Task to carry out
Restate all the lines below word for word, but omit the pictures.

Record excerpts
**********
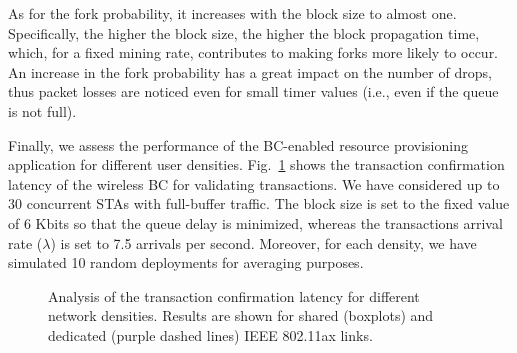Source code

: \documentclass[conference]{IEEEtran}
\theoremstyle{definition}
\begin{document}
As for the fork probability, it increases with the block size to almost one. Specifically, the higher the block size, the higher the block propagation time, which, for a fixed mining rate, contributes to making forks more likely to occur. An increase in the fork probability has a great impact on the number of drops, thus packet losses are noticed even for small timer values (i.e., even if the queue is not full).

Finally, we assess the performance of the BC-enabled resource provisioning application for different user densities. Fig.~\ref{fig:density_analysis} shows the transaction confirmation latency of the wireless BC for validating transactions. We have considered up to 30 concurrent STAs with full-buffer traffic. The block size is set to the fixed value of 6 Kbits so that the queue delay is minimized, whereas the transactions arrival rate ($\lambda$) is set to 7.5 arrivals per second. Moreover, for each density, we have simulated 10 random deployments for averaging purposes. %

\begin{figure}[ht!]
\centering
{} 
\caption{Analysis of the transaction confirmation latency for different network densities. Results are shown for shared (boxplots) and dedicated (purple dashed lines) IEEE 802.11ax links.}
\label{fig:density_analysis}
\end{figure}
\end{document}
**********
Answer to this exercise
Source code

: \documentclass[conference]{IEEEtran}
\theoremstyle{definition}
\begin{document}
As for the fork probability, it increases with the block size to almost one. Specifically, the higher the block size, the higher the block propagation time, which, for a fixed mining rate, contributes to making forks more likely to occur. An increase in the fork probability has a great impact on the number of drops, thus packet losses are noticed even for small timer values (i.e., even if the queue is not full).

Finally, we assess the performance of the BC-enabled resource provisioning application for different user densities. Fig.~\ref{fig:density_analysis} shows the transaction confirmation latency of the wireless BC for validating transactions. We have considered up to 30 concurrent STAs with full-buffer traffic. The block size is set to the fixed value of 6 Kbits so that the queue delay is minimized, whereas the transactions arrival rate ($\lambda$) is set to 7.5 arrivals per second. Moreover, for each density, we have simulated 10 random deployments for averaging purposes. %

\begin{figure}[ht!]
\centering
{} 
\caption{Analysis of the transaction confirmation latency for different network densities. Results are shown for shared (boxplots) and dedicated (purple dashed lines) IEEE 802.11ax links.}
\label{fig:density_analysis}
\end{figure}
\end{document}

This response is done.